Background technology
Centrifugal compressor can carry out lifting fluid pressure by the rotation of impeller, is the visual plant of petrochemical factory.Existing
, people increasingly pay close attention to high efficiency and the high reliability of centrifugal compressor.Blade be one of centrifugal compressor non-
The most important but the weakest parts, its working environment very severe is subjected to the impact of fluid, noise and high temperature.Due to
The working environment of centrifugal compressor is complicated and changeable, and therefore compressor often runs under off design point, and blade cracks is frequent
Occur, leaf destruction may finally be caused, cause unit to damage.But, the detection of blade cracks is complex, always puzzlement
Equipment fault diagnosis engineering circles and a difficult problem for academia both at home and abroad.
Now the method that crackle Non-Destructive Testing is conventional mainly there are ultrasonic inspection, radiographic inspection, eddy current inspection, magnetic powder inspection
With gold penetrant inspection etc., although blade cracks can be detected by these methods, but these methods mostly can not realize
Real-time monitoring to blade cracks, re-test after can only shutting down, lack certain ageing.

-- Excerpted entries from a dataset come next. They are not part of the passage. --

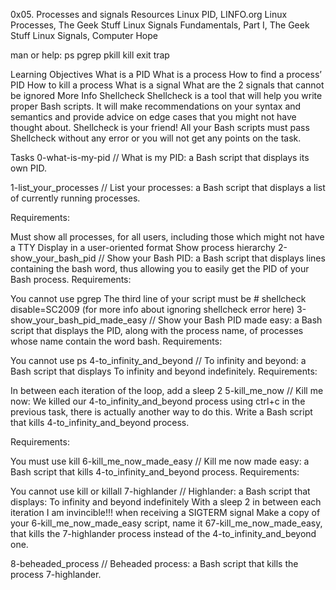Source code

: 0x05. Processes and signals
Resources
Linux PID, LINFO.org
Linux Processes, The Geek Stuff
Linux Signals Fundamentals, Part I, The Geek Stuff
Linux Signals, Computer Hope

man or help:
ps
pgrep
pkill
kill
exit
trap

Learning Objectives
What is a PID
What is a process
How to find a process’ PID
How to kill a process
What is a signal
What are the 2 signals that cannot be ignored
More Info
Shellcheck
Shellcheck is a tool that will help you write proper Bash scripts. It will make recommendations on your syntax and semantics and provide advice on edge cases that you might not have thought about. Shellcheck is your friend! All your Bash scripts must pass Shellcheck without any error or you will not get any points on the task.

Tasks
0-what-is-my-pid // What is my PID: a Bash script that displays its own PID.

1-list_your_processes // List your processes: a Bash script that displays a list of currently running processes.

Requirements:

Must show all processes, for all users, including those which might not have a TTY
Display in a user-oriented format
Show process hierarchy
2-show_your_bash_pid // Show your Bash PID: a Bash script that displays lines containing the bash word, thus allowing you to easily get the PID of your Bash process.
Requirements:

You cannot use pgrep
The third line of your script must be # shellcheck disable=SC2009 (for more info about ignoring shellcheck error here)
3-show_your_bash_pid_made_easy // Show your Bash PID made easy: a Bash script that displays the PID, along with the process name, of processes whose name contain the word bash.
Requirements:

You cannot use ps
4-to_infinity_and_beyond // To infinity and beyond: a Bash script that displays To infinity and beyond indefinitely.
Requirements:

In between each iteration of the loop, add a sleep 2
5-kill_me_now // Kill me now: We killed our 4-to_infinity_and_beyond process using ctrl+c in the previous task, there is actually another way to do this.
Write a Bash script that kills 4-to_infinity_and_beyond process.

Requirements:

You must use kill
6-kill_me_now_made_easy // Kill me now made easy: a Bash script that kills 4-to_infinity_and_beyond process.
Requirements:

You cannot use kill or killall
7-highlander // Highlander: a Bash script that displays:
To infinity and beyond indefinitely
With a sleep 2 in between each iteration
I am invincible!!! when receiving a SIGTERM signal
Make a copy of your 6-kill_me_now_made_easy script, name it 67-kill_me_now_made_easy, that kills the 7-highlander process instead of the 4-to_infinity_and_beyond one.

8-beheaded_process // Beheaded process: a Bash script that kills the process 7-highlander.
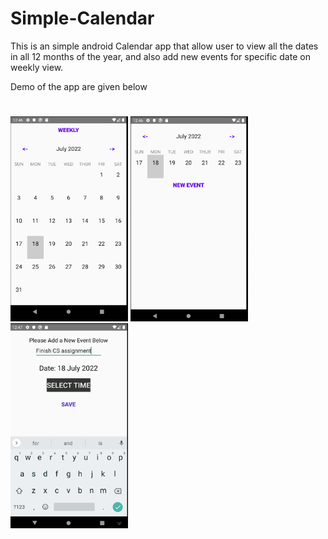 # Simple-Calendar

This is an simple android Calendar app that allow user to view all the dates in all 12 months of the year, and also add new events for specific date on weekly view.

Demo of the app are given below

#
<img src="/images/cal1.PNG" width="188" height="328">
<img src="/images/cal2.PNG" width="188" height="328" >
<img src="/images/cal3.PNG" width="188" height="328" >
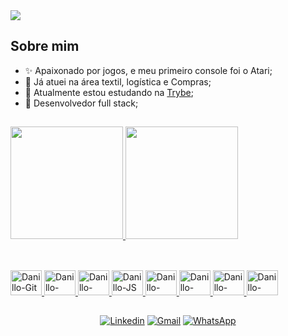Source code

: <div>
  <img src="https://readme-typing-svg.herokuapp.com?color=F0F6FC&lines=Ol%C3%A1%2C+eu+sou+o+Daniilo%2C;Bem-vindo+ao+no+meu+GitHub!" />
</div>

<div>
  <div>
  </div>
  <div>
    <h2>Sobre mim</h2>
    <ul>
      <li>✨ Apaixonado por jogos, e meu primeiro console foi o Atari;</li>
      <li>🤔 Já atuei na área textil, logística e Compras;</li>
      <li>🌱 Atualmente estou estudando na <a href="https://www.betrybe.com/" target="_blank">Trybe</a>;</li>
      <li>🔭 Desenvolvedor full stack;</li>
    </ul>
  </div>
</div>

##

<div>
  <a href="https://github.com/danillogoncalves"/>
    <img height="180em" src="https://github-readme-stats.vercel.app/api?username=danillogoncalves&show_icons=true&theme=dark"/>
    <img height="180em" src="https://github-readme-stats.vercel.app/api/top-langs/?username=danillogoncalves&layout=compact&theme=dark"/>
</div>

##

<div><br/>
  <img alt="Danillo-Git" height="40px" width="50px" src="https://cdn.jsdelivr.net/gh/devicons/devicon/icons/git/git-original.svg" />
  <img alt="Danillo-HTML" height="40px" width="50px" src="https://cdn.jsdelivr.net/gh/devicons/devicon/icons/html5/html5-original.svg" />
  <img alt="Danillo-CSS" height="40px" width="50px" src="https://cdn.jsdelivr.net/gh/devicons/devicon/icons/css3/css3-original.svg" />
  <img alt="Danillo-JS" height="40px" width="50px" src="https://cdn.jsdelivr.net/gh/devicons/devicon/icons/javascript/javascript-original.svg" />
  <img alt="Danillo-React" height="40px" width="50px" src="https://cdn.jsdelivr.net/gh/devicons/devicon/icons/react/react-original.svg" />
  <img alt="Danillo-Redux" height="40px" width="50px" src="https://cdn.jsdelivr.net/gh/devicons/devicon/icons/redux/redux-original.svg" />
  <img alt="Danillo-Node.js" height="40px" width="50px" src="https://cdn.jsdelivr.net/gh/devicons/devicon/icons/nodejs/nodejs-original.svg" />
  <img alt="Danillo-MySQL" height="40px" width="50px" src="https://cdn.jsdelivr.net/gh/devicons/devicon/icons/mysql/mysql-original.svg" />
</div>

##

<div align="center">
  <a href="https://www.linkedin.com/in/danillo-gon%C3%A7alves-batista/" target="_blank" rel="external"><img src="https://img.shields.io/badge/LinkedIn-0077B5?style=for-the-badge&logo=linkedin&logoColor=white" alt="Linkedin" /></a>
  <a href="mailto:danillogoncalves001@gmail.com" target="_blank"><img src="https://img.shields.io/badge/Gmail-D14836?style=for-the-badge&logo=gmail&logoColor=white" alt="Gmail" /></a>
  <a href="https://wa.link/ummnsk"><img src="https://img.shields.io/badge/WhatsApp-25D366?style=for-the-badge&logo=whatsapp&logoColor=white" alt="WhatsApp" /></a>
</div>
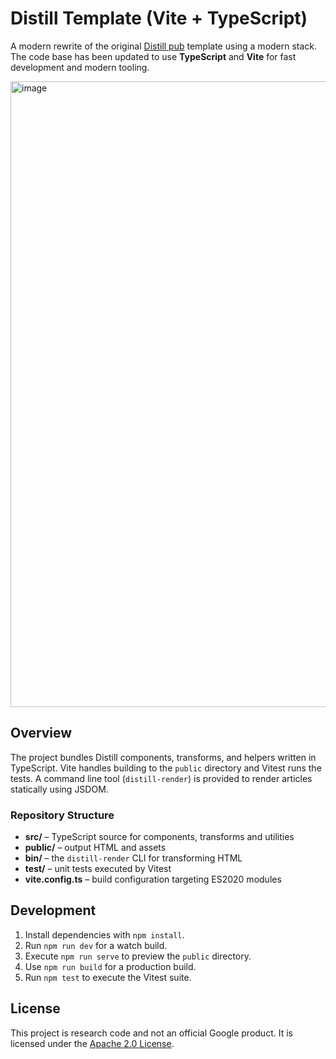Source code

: # Distill Template (Vite + TypeScript)

A modern rewrite of the original [Distill pub](/) template using a modern stack.  The code base has been updated to use **TypeScript** and **Vite** for fast development and modern tooling.

<img width="1443" height="1001" alt="image" src="https://github.com/user-attachments/assets/fcfc026b-22a4-4996-be60-20c7a1d89690" />


## Overview

The project bundles Distill components, transforms, and helpers written in TypeScript.  Vite handles building to the `public` directory and Vitest runs the tests.  A command line tool (`distill-render`) is provided to render articles statically using JSDOM.

### Repository Structure

- **src/** – TypeScript source for components, transforms and utilities
- **public/** – output HTML and assets
- **bin/** – the `distill-render` CLI for transforming HTML
- **test/** – unit tests executed by Vitest
- **vite.config.ts** – build configuration targeting ES2020 modules

## Development

1. Install dependencies with `npm install`.
2. Run `npm run dev` for a watch build.
3. Execute `npm run serve` to preview the `public` directory.
4. Use `npm run build` for a production build.
5. Run `npm test` to execute the Vitest suite.

## License

This project is research code and not an official Google product.  It is licensed under the [Apache 2.0 License](LICENSE).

When characteristic information is the faintest, it is often flooded by noise, and traditional method is to remove noise, and special
Reference breath extracts, and accidental resonance is to utilize the noise in signal.Signal through bistable system, is utilized noise energy by it
Amount make signal with the frequency transition of characteristic information thus by feature information extraction out.Bistable system expression formula
Wherein s (t) is characterized signal n (t) is white noise, and s (t)+n (t) is actual signal, and bistable system has two gesture
Trap, when signal is fainter, signal can only shake in a potential well back and forth.When there being noise, and its energy reaches certain
Value, signal can transition back and forth in two potential wells.Its escape rate is
Wherein D is noise intensity,For barrier height.Just can occur during the half allowing signal frequency be escape rate
Resonance.Due toAnd rkReduce with the increase of a.Therefore signal can resonate at low frequency, it is therefore desirable to right
Signal carries out time domain stretching, makes signal can resonate at high frequency treatment.The necessary bar can restrained after additionally signal entered bistable system
Part is ah < 1,Just the value of a can be obtained with this, it addition, when signal frequency f=0.5rkIt is to can reach
Resonance, then can try to achieve b according to formula 2, so that system resonance, can solve out by characteristic frequency.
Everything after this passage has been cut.